Exercise requirements
Go to the line containing "This package provides" and return it and each line after it exactly, through the end of the data below, and nothing more.

---*---

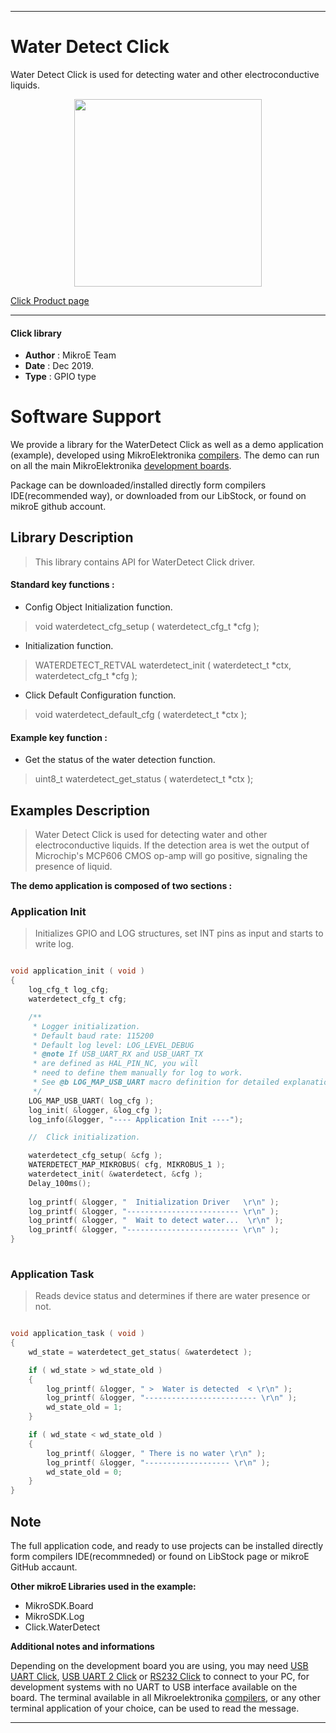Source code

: 
---
# Water Detect Click

Water Detect Click is used for detecting water and other electroconductive liquids.

<p align="center">
  <img src="https://download.mikroe.com/images/click_for_ide/waterdetect_click.png" height=300px>
</p>

[Click Product page](https://www.mikroe.com/water-detect-click)

---


#### Click library 

- **Author**        : MikroE Team
- **Date**          : Dec 2019.
- **Type**          : GPIO type


# Software Support

We provide a library for the WaterDetect Click 
as well as a demo application (example), developed using MikroElektronika 
[compilers](https://shop.mikroe.com/compilers). 
The demo can run on all the main MikroElektronika [development boards](https://shop.mikroe.com/development-boards).

Package can be downloaded/installed directly form compilers IDE(recommended way), or downloaded from our LibStock, or found on mikroE github account. 

## Library Description

> This library contains API for WaterDetect Click driver.

#### Standard key functions :

- Config Object Initialization function.
> void waterdetect_cfg_setup ( waterdetect_cfg_t *cfg ); 
 
- Initialization function.
> WATERDETECT_RETVAL waterdetect_init ( waterdetect_t *ctx, waterdetect_cfg_t *cfg );

- Click Default Configuration function.
> void waterdetect_default_cfg ( waterdetect_t *ctx );


#### Example key function :

- Get the status of the water detection function.
> uint8_t waterdetect_get_status ( waterdetect_t *ctx );

## Examples Description

> Water Detect Click is used for detecting water and other electroconductive liquids. If the detection area is wet the output of Microchip's MCP606 CMOS op-amp will go positive, signaling the presence of liquid.

**The demo application is composed of two sections :**

### Application Init 

> Initializes GPIO and LOG structures, set INT pins as input and starts to write log.

```c

void application_init ( void )
{
    log_cfg_t log_cfg;
    waterdetect_cfg_t cfg;

    /** 
     * Logger initialization.
     * Default baud rate: 115200
     * Default log level: LOG_LEVEL_DEBUG
     * @note If USB_UART_RX and USB_UART_TX 
     * are defined as HAL_PIN_NC, you will 
     * need to define them manually for log to work. 
     * See @b LOG_MAP_USB_UART macro definition for detailed explanation.
     */
    LOG_MAP_USB_UART( log_cfg );
    log_init( &logger, &log_cfg );
    log_info(&logger, "---- Application Init ----");

    //  Click initialization.

    waterdetect_cfg_setup( &cfg );
    WATERDETECT_MAP_MIKROBUS( cfg, MIKROBUS_1 );
    waterdetect_init( &waterdetect, &cfg );
    Delay_100ms();
    
    log_printf( &logger, "  Initialization Driver   \r\n" );
    log_printf( &logger, "------------------------- \r\n" );
    log_printf( &logger, "  Wait to detect water...  \r\n" );
    log_printf( &logger, "------------------------- \r\n" );
}
  
```

### Application Task

> Reads device status and determines if there are water presence or not.

```c

void application_task ( void )
{
    wd_state = waterdetect_get_status( &waterdetect );

    if ( wd_state > wd_state_old )
    {
        log_printf( &logger, " >  Water is detected  < \r\n" );
        log_printf( &logger, "------------------------- \r\n" );
        wd_state_old = 1;
    }

    if ( wd_state < wd_state_old )
    {
        log_printf( &logger, " There is no water \r\n" );
        log_printf( &logger, "------------------- \r\n" );
        wd_state_old = 0;
    }
}

```

## Note

The full application code, and ready to use projects can be  installed directly form compilers IDE(recommneded) or found on LibStock page or mikroE GitHub accaunt.

**Other mikroE Libraries used in the example:** 

- MikroSDK.Board
- MikroSDK.Log
- Click.WaterDetect

**Additional notes and informations**

Depending on the development board you are using, you may need 
[USB UART Click](https://shop.mikroe.com/usb-uart-click), 
[USB UART 2 Click](https://shop.mikroe.com/usb-uart-2-click) or 
[RS232 Click](https://shop.mikroe.com/rs232-click) to connect to your PC, for 
development systems with no UART to USB interface available on the board. The 
terminal available in all Mikroelektronika 
[compilers](https://shop.mikroe.com/compilers), or any other terminal application 
of your choice, can be used to read the message.



---
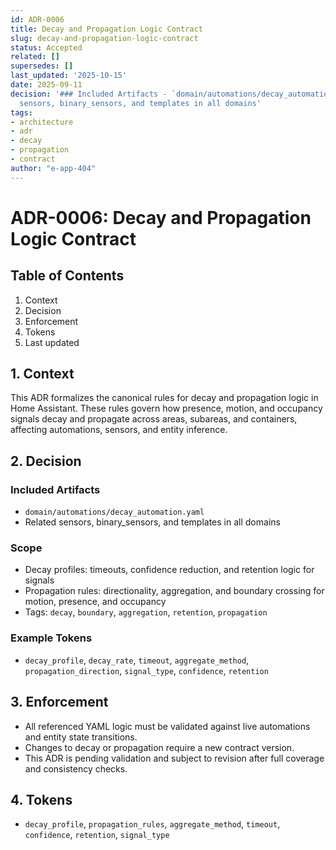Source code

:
 ```yaml
---
id: ADR-0006
title: Decay and Propagation Logic Contract
slug: decay-and-propagation-logic-contract
status: Accepted
related: []
supersedes: []
last_updated: '2025-10-15'
date: 2025-09-11
decision: '### Included Artifacts - `domain/automations/decay_automation.yaml` - Related
  sensors, binary_sensors, and templates in all domains'
tags:
- architecture
- adr
- decay
- propagation
- contract
author: "e-app-404"
---
```


# ADR-0006: Decay and Propagation Logic Contract

## Table of Contents
1. Context
2. Decision
3. Enforcement
4. Tokens
5. Last updated

## 1. Context
This ADR formalizes the canonical rules for decay and propagation logic in Home Assistant. These rules govern how presence, motion, and occupancy signals decay and propagate across areas, subareas, and containers, affecting automations, sensors, and entity inference.

## 2. Decision
### Included Artifacts
- `domain/automations/decay_automation.yaml`
- Related sensors, binary_sensors, and templates in all domains

### Scope
- Decay profiles: timeouts, confidence reduction, and retention logic for signals
- Propagation rules: directionality, aggregation, and boundary crossing for motion, presence, and occupancy
- Tags: `decay`, `boundary`, `aggregation`, `retention`, `propagation`

### Example Tokens
- `decay_profile`, `decay_rate`, `timeout`, `aggregate_method`, `propagation_direction`, `signal_type`, `confidence`, `retention`

## 3. Enforcement
- All referenced YAML logic must be validated against live automations and entity state transitions.
- Changes to decay or propagation require a new contract version.
- This ADR is pending validation and subject to revision after full coverage and consistency checks.

## 4. Tokens
- `decay_profile`, `propagation_rules`, `aggregate_method`, `timeout`, `confidence`, `retention`, `signal_type`
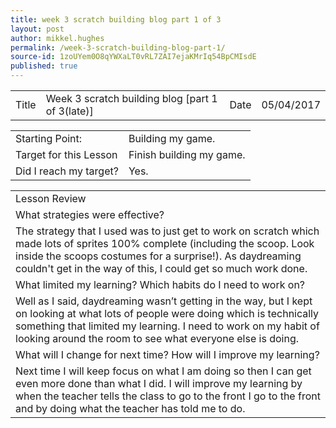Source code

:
 ```yaml
---
title: week 3 scratch building blog part 1 of 3
layout: post
author: mikkel.hughes
permalink: /week-3-scratch-building-blog-part-1/
source-id: 1zoUYem0O8qYWXaLT0vRL7ZAI7ejaKMrIq54BpCMIsdE
published: true
---
```

<table>
  <tr>
    <td>Title</td>
    <td>Week 3 scratch building blog [part 1 of 3(late)]</td>
    <td>    Date</td>
    <td>05/04/2017</td>
  </tr>
</table>


<table>
  <tr>
    <td>Starting Point:</td>
    <td>Building my game.</td>
  </tr>
  <tr>
    <td>Target for this Lesson</td>
    <td>Finish building my game.</td>
  </tr>
  <tr>
    <td>Did I reach my target? </td>
    <td>Yes.</td>
  </tr>
</table>


<table>
  <tr>
    <td>Lesson Review</td>
  </tr>
  <tr>
    <td> What strategies were effective? </td>
  </tr>
  <tr>
    <td>The strategy that I used was to just get to work on scratch which made lots of sprites 100% complete (including the scoop. Look inside the scoops costumes for a surprise!). As daydreaming couldn't get in the way of this, I could get so much work done.</td>
  </tr>
  <tr>
    <td>What limited my learning? Which habits do I need to work on? </td>
  </tr>
  <tr>
    <td>Well as I said, daydreaming wasn’t getting in the way, but I kept on looking at what lots of people were doing which is technically something that limited my learning. I need to work on my habit of looking around the room to see what everyone else is doing.</td>
  </tr>
  <tr>
    <td>What will I change for next time? How will I improve my learning?</td>
  </tr>
  <tr>
    <td>Next time I will keep focus on what I am doing so then I can get even more done than what I did. I will improve my learning by when the teacher tells the class to go to the front I go to the front and by doing what the teacher has told me to do.</td>
  </tr>
</table>


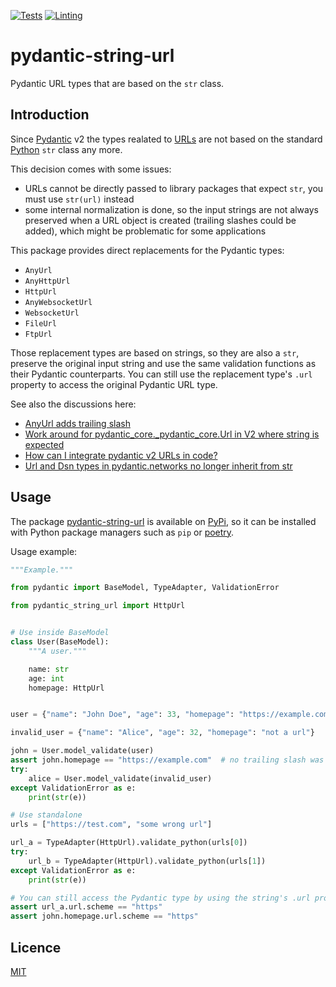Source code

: [![Tests](https://github.com/patrsc/pydantic-string-url/actions/workflows/tests.yml/badge.svg)](https://github.com/patrsc/pydantic-string-url/actions/workflows/tests.yml)
[![Linting](https://github.com/patrsc/pydantic-string-url/actions/workflows/linting.yml/badge.svg)](https://github.com/patrsc/pydantic-string-url/actions/workflows/linting.yml)

# pydantic-string-url

Pydantic URL types that are based on the `str` class.

## Introduction

Since [Pydantic](https://docs.pydantic.dev/) v2 the types realated to
[URLs](https://docs.pydantic.dev/latest/api/networks/) are not based on the
standard [Python](https://www.python.org/) `str` class any more.

This decision comes with some issues:
* URLs cannot be directly passed to library packages that expect `str`, you must use `str(url)`
  instead
* some internal normalization is done, so the input strings are not always preserved when a
  URL object is created (trailing slashes could be added), which might be problematic for some
  applications

This package provides direct replacements for the Pydantic types:
* `AnyUrl`
* `AnyHttpUrl`
* `HttpUrl`
* `AnyWebsocketUrl`
* `WebsocketUrl`
* `FileUrl`
* `FtpUrl`

Those replacement types are based on strings, so they are also a `str`, preserve the original input
string and use the same validation functions as their Pydantic counterparts.
You can still use the replacement type's `.url` property to access the original Pydantic URL type.

See also the discussions here:
- [AnyUrl adds trailing slash](https://github.com/pydantic/pydantic/issues/7186)
- [Work around for pydantic_core._pydantic_core.Url in V2 where string is expected](https://github.com/pydantic/pydantic/discussions/8211)
- [How can I integrate pydantic v2 URLs in code?](https://github.com/pydantic/pydantic/discussions/6395)
- [Url and Dsn types in pydantic.networks no longer inherit from str](https://docs.pydantic.dev/latest/migration/#url-and-dsn-types-in-pydanticnetworks-no-longer-inherit-from-str)

## Usage

The package [pydantic-string-url](#) is available on [PyPi](https://pypi.org/), so it can be
installed with Python package managers such as `pip` or [poetry](https://python-poetry.org/).

Usage example:

```py
"""Example."""

from pydantic import BaseModel, TypeAdapter, ValidationError

from pydantic_string_url import HttpUrl


# Use inside BaseModel
class User(BaseModel):
    """A user."""

    name: str
    age: int
    homepage: HttpUrl


user = {"name": "John Doe", "age": 33, "homepage": "https://example.com"}

invalid_user = {"name": "Alice", "age": 32, "homepage": "not a url"}

john = User.model_validate(user)
assert john.homepage == "https://example.com"  # no trailing slash was added
try:
    alice = User.model_validate(invalid_user)
except ValidationError as e:
    print(str(e))

# Use standalone
urls = ["https://test.com", "some wrong url"]

url_a = TypeAdapter(HttpUrl).validate_python(urls[0])
try:
    url_b = TypeAdapter(HttpUrl).validate_python(urls[1])
except ValidationError as e:
    print(str(e))

# You can still access the Pydantic type by using the string's .url property
assert url_a.url.scheme == "https"
assert john.homepage.url.scheme == "https"

```

## Licence

[MIT](LICENSE)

---*---

Your response
This package provides direct replacements for the Pydantic types:
* `AnyUrl`
* `AnyHttpUrl`
* `HttpUrl`
* `AnyWebsocketUrl`
* `WebsocketUrl`
* `FileUrl`
* `FtpUrl`

Those replacement types are based on strings, so they are also a `str`, preserve the original input
string and use the same validation functions as their Pydantic counterparts.
You can still use the replacement type's `.url` property to access the original Pydantic URL type.

See also the discussions here:
- [AnyUrl adds trailing slash](https://github.com/pydantic/pydantic/issues/7186)
- [Work around for pydantic_core._pydantic_core.Url in V2 where string is expected](https://github.com/pydantic/pydantic/discussions/8211)
- [How can I integrate pydantic v2 URLs in code?](https://github.com/pydantic/pydantic/discussions/6395)
- [Url and Dsn types in pydantic.networks no longer inherit from str](https://docs.pydantic.dev/latest/migration/#url-and-dsn-types-in-pydanticnetworks-no-longer-inherit-from-str)

## Usage

The package [pydantic-string-url](#) is available on [PyPi](https://pypi.org/), so it can be
installed with Python package managers such as `pip` or [poetry](https://python-poetry.org/).

Usage example:

```py
"""Example."""

from pydantic import BaseModel, TypeAdapter, ValidationError

from pydantic_string_url import HttpUrl


# Use inside BaseModel
class User(BaseModel):
    """A user."""

    name: str
    age: int
    homepage: HttpUrl


user = {"name": "John Doe", "age": 33, "homepage": "https://example.com"}

invalid_user = {"name": "Alice", "age": 32, "homepage": "not a url"}

john = User.model_validate(user)
assert john.homepage == "https://example.com"  # no trailing slash was added
try:
    alice = User.model_validate(invalid_user)
except ValidationError as e:
    print(str(e))

# Use standalone
urls = ["https://test.com", "some wrong url"]

url_a = TypeAdapter(HttpUrl).validate_python(urls[0])
try:
    url_b = TypeAdapter(HttpUrl).validate_python(urls[1])
except ValidationError as e:
    print(str(e))

# You can still access the Pydantic type by using the string's .url property
assert url_a.url.scheme == "https"
assert john.homepage.url.scheme == "https"

```

## Licence

[MIT](LICENSE)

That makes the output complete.